My Landy needs to comply with the LEZ (London low emission zone)so, inspired by what you guys have achieved, I figured I’ll give it a go!


Donor vehicle -	1989 Landrover 110 retaining existing gearboxes (load 500kg plus 1000kg trailer) range about 50 miles, speed mainly 30mph, max. around 50mph.

I’ve asked a specialist to suggest the components required and this what they recommended:
Ac 3 phase induction motor 96V 20/40kw
30 no. 400ah Lithium batteries
plus controller, components etc.

Just wondered if anyone has done something similar and how you got on?

Any advice would be much appreciated.

Skill level - reasonably good with mechanics, electrics, welding etc.


----------



## glaurung (Nov 11, 2009)

Hi,
i have a Range Rover of similar age with over 10 000 ev-miles this year so far, and strongly suggest you to do a dc conversion first. In urban traffic you should do well with 10" or 11" motor, Soliton Jr if you are not in a hurry and about 200v 90-160ah LiFePo will take you there and back again!
Tried and reliable parts with reasonable cost.
My build thread can be found here:
http://www.diyelectriccar.com/forums/showthread.php?t=42687

Good luck, Harri


----------



## Woodsmith (Jun 5, 2008)

Hello,
Fellow Land Rover nut here.

I, too, would suggest a large DC motor. The parts are cheaper and easier to get hold of and it is a simpler process to start with.

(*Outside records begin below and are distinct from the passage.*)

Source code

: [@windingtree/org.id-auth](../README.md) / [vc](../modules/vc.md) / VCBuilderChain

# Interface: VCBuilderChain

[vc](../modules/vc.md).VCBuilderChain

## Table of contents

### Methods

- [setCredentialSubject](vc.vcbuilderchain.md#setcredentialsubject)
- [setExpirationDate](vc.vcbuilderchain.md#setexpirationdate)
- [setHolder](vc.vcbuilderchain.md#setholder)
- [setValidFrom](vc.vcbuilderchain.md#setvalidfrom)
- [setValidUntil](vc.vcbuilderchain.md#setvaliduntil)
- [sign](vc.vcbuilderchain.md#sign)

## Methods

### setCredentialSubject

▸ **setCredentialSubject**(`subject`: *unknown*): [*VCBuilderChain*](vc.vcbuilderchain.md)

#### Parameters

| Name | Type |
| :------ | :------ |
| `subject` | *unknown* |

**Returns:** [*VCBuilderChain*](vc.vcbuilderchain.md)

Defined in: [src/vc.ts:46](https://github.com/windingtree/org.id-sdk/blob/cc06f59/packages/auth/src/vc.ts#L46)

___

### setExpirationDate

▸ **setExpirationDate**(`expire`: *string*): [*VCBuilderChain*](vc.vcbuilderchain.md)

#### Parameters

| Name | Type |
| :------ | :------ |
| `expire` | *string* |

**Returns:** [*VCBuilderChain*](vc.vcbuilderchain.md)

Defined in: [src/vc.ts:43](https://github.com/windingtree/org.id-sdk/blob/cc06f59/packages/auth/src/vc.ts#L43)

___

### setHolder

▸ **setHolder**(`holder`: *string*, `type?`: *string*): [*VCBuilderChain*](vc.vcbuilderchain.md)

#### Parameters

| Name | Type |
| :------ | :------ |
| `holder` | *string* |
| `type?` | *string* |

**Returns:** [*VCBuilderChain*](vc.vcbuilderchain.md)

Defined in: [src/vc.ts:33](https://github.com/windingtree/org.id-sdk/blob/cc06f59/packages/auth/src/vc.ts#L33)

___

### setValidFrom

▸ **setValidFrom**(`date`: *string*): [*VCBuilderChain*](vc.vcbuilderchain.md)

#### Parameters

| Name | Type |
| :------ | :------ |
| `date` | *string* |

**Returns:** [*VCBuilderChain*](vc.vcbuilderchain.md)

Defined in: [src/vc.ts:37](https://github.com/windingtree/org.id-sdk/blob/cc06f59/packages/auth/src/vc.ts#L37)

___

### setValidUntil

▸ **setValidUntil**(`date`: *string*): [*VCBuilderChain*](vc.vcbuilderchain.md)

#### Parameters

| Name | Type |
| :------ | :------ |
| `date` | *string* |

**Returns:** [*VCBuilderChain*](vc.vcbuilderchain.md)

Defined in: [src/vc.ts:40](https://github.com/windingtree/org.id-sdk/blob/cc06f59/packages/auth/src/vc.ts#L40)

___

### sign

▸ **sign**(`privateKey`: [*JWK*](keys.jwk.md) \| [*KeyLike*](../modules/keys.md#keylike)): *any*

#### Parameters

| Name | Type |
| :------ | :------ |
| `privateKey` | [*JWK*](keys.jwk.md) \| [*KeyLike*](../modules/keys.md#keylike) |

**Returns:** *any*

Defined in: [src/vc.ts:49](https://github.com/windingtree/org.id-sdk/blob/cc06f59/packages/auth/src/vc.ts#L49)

It will be worth getting in touch with Simon Rafferty. He is sometimes here and but mostly on LR4x4.com.
He can also be found running X-Eng.

It should be a fairly straight forward job converting a Land Rover as there is plenty of space once the engine and fuel tank is removed and the weight of motor and batteries won't be an issue for the chassis.
So long as the rest of the 110 isn't too over loaded with off road stuff and roll cage it should be doable.

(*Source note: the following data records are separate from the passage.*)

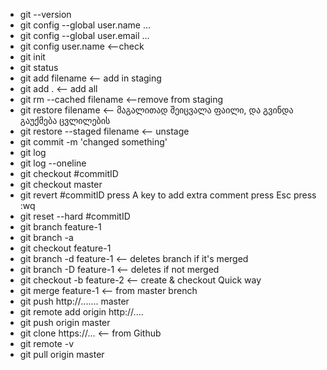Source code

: - git --version
- git config --global user.name ...
- git config --global user.email ...
- git config user.name <--check
- git init
- git status
- git add filename <-- add in staging
- git add . <-- add all
- git rm --cached filename <--remove from staging
- git restore filename <-- მაგალითად შეიცვალა ფაილი, და გვინდა გაუქმება ცვლილების
- git restore --staged filename <-- unstage
- git commit -m 'changed something'
- git log
- git log --oneline
- git checkout #commitID
- git checkout master
- git revert #commitID
	press A key to add extra comment
	press Esc 
	press :wq
- git reset --hard #commitID 
- git branch feature-1
- git branch -a
- git checkout feature-1
- git branch -d feature-1 <-- deletes branch if it's merged
- git branch -D feature-1 <-- deletes if not merged
- git checkout -b feature-2 <-- create & checkout Quick way
- git merge feature-1 <-- from master brench
- git push http://....... master
- git remote add origin http://....
- git push origin master
- git clone https://... <-- from Github
- git remote -v
- git pull origin master
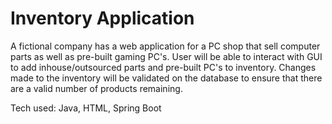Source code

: # Inventory Application
A fictional company has a web application for a PC shop that sell computer parts as well as pre-built gaming PC's. User will be able to interact with GUI to add inhouse/outsourced parts and pre-built PC's to inventory. 
Changes made to the inventory will be validated on the database to ensure that there are a valid number of products remaining.

Tech used: Java, HTML, Spring Boot
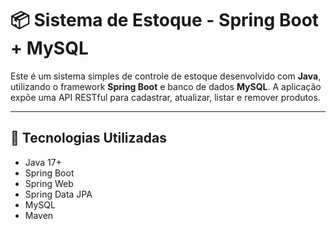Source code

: # 📦 Sistema de Estoque - Spring Boot + MySQL

Este é um sistema simples de controle de estoque desenvolvido com **Java**, utilizando o framework **Spring Boot** e banco de dados **MySQL**. A aplicação expõe uma API RESTful para cadastrar, atualizar, listar e remover produtos.

---

## 🚀 Tecnologias Utilizadas

- Java 17+
- Spring Boot
- Spring Web
- Spring Data JPA
- MySQL
- Maven
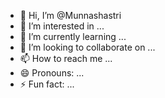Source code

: - 👋 Hi, I’m @Munnashastri
- 👀 I’m interested in ...
- 🌱 I’m currently learning ...
- 💞️ I’m looking to collaborate on ...
- 📫 How to reach me ...
- 😄 Pronouns: ...
- ⚡ Fun fact: ...

<!---
Munnashastri/Munnashastri is a ✨ special ✨ repository because its `README.md` (this file) appears on your GitHub profile.
You can click the Preview link to take a look at your changes.
--->
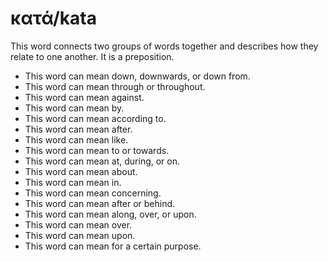 # κατά/kata
This word connects two groups of words together and describes how they relate to one another. It is a preposition.

* This word can mean down, downwards, or down from.
* This word can mean through or throughout. 
* This word can mean against.
* This word can mean by. 
* This word can mean according to. 
* This word can mean after.
* This word can mean like.
* This word can mean to or towards. 
* This word can mean at, during, or on.
* This word can mean about.
* This word can mean in.
* This word can mean concerning.
* This word can mean after or behind. 
* This word can mean along, over, or upon. 
* This word can mean over.
* This word can mean upon.
* This word can mean for a certain purpose. 
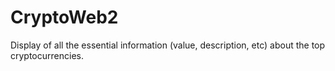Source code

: ﻿# CryptoWeb2
Display of all the essential information (value, description, etc) about the top cryptocurrencies.



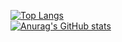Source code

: [![Top Langs](https://github-readme-stats.vercel.app/api/top-langs/?username=UnitySio&count_private=true)](https://github.com/anuraghazra/github-readme-stats)
<br>
[![Anurag's GitHub stats](https://github-readme-stats.vercel.app/api?username=UnitySio&count_private=true)](https://github.com/anuraghazra/github-readme-stats)
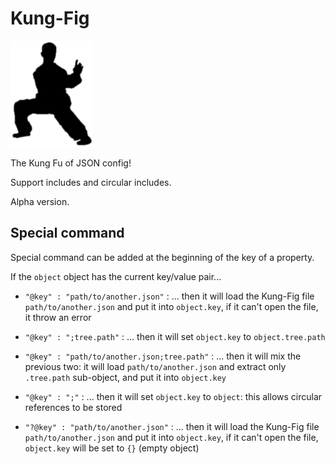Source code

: 

# Kung-Fig

![Kung Fig!](https://raw.githubusercontent.com/cronvel/kung-fig/master/kung-fig.png)

The Kung Fu of JSON config!

Support includes and circular includes.

Alpha version.



## Special command

Special command can be added at the beginning of the key of a property.

If the `object` object has the current key/value pair...

* `"@key" : "path/to/another.json"` : ... then it will load the Kung-Fig file `path/to/another.json` and put it into `object.key`,
	if it can't open the file, it throw an error

* `"@key" : ";tree.path"` : ... then it will set `object.key` to `object.tree.path`

* `"@key" : "path/to/another.json;tree.path"` : ... then it will mix the previous two: it will load `path/to/another.json` and
	extract only `.tree.path` sub-object, and put it into `object.key`

* `"@key" : ";"` : ... then it will set `object.key` to `object`: this allows circular references to be stored

* `"?@key" : "path/to/another.json"` : ... then it will load the Kung-Fig file `path/to/another.json` and put it into `object.key`,
	if it can't open the file, `object.key` will be set to `{}` (empty object)





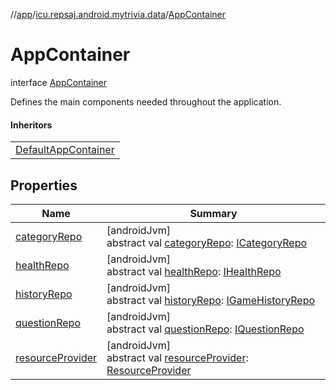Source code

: //[app](../../../index.md)/[icu.repsaj.android.mytrivia.data](../index.md)/[AppContainer](index.md)

# AppContainer

interface [AppContainer](index.md)

Defines the main components needed throughout the application.

#### Inheritors

|                                                           |
|-----------------------------------------------------------|
| [DefaultAppContainer](../-default-app-container/index.md) |

## Properties

| Name                                     | Summary                                                                                                                                                               |
|------------------------------------------|-----------------------------------------------------------------------------------------------------------------------------------------------------------------------|
| [categoryRepo](category-repo.md)         | [androidJvm]<br>abstract val [categoryRepo](category-repo.md): [ICategoryRepo](../-i-category-repo/index.md)                                                          |
| [healthRepo](health-repo.md)             | [androidJvm]<br>abstract val [healthRepo](health-repo.md): [IHealthRepo](../-i-health-repo/index.md)                                                                  |
| [historyRepo](history-repo.md)           | [androidJvm]<br>abstract val [historyRepo](history-repo.md): [IGameHistoryRepo](../-i-game-history-repo/index.md)                                                     |
| [questionRepo](question-repo.md)         | [androidJvm]<br>abstract val [questionRepo](question-repo.md): [IQuestionRepo](../-i-question-repo/index.md)                                                          |
| [resourceProvider](resource-provider.md) | [androidJvm]<br>abstract val [resourceProvider](resource-provider.md): [ResourceProvider](../../icu.repsaj.android.mytrivia.ui.providers/-resource-provider/index.md) |
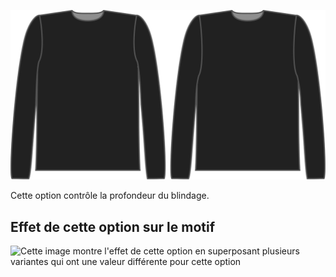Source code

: ![Le facteur de profondeur de l'armure sur Brian](./armholedepthfactor.svg)

Cette option contrôle la profondeur du blindage.

## Effet de cette option sur le motif

![Cette image montre l'effet de cette option en superposant plusieurs variantes qui ont une valeur différente pour cette option](wahid\_armholedepthfactor\_sample.svg "Effet de cette option sur le motif")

If it wasn't for the payload and trailer I would be tempted to say fit a big motor where the main gearbox is and just have the transfer box.

I have a 72/96v 12" DC motor from a milk float in my workshop and an 11" motor from a fork lift truck for my trike hotrod project.
Both were very cheap to get.


----------



## eco bobh (Jun 6, 2011)

Thanks guys, that's a great help
Bob


----------



## Overlander23 (Jun 15, 2009)

I converted my '71 Series IIA 88" with an 11" Kostov DC and Lithium. You can read the details and see some videos on my blog pages. Range is roughly 75-90 miles @ 45mph. General performance is decades removed from the original 2.25L petrol lump!

www.adventure-ev.com


----------



## drgrieve (Apr 14, 2011)

Hi Jeff - I've just read through your blog. It is very detailed and the videos and photos are really good.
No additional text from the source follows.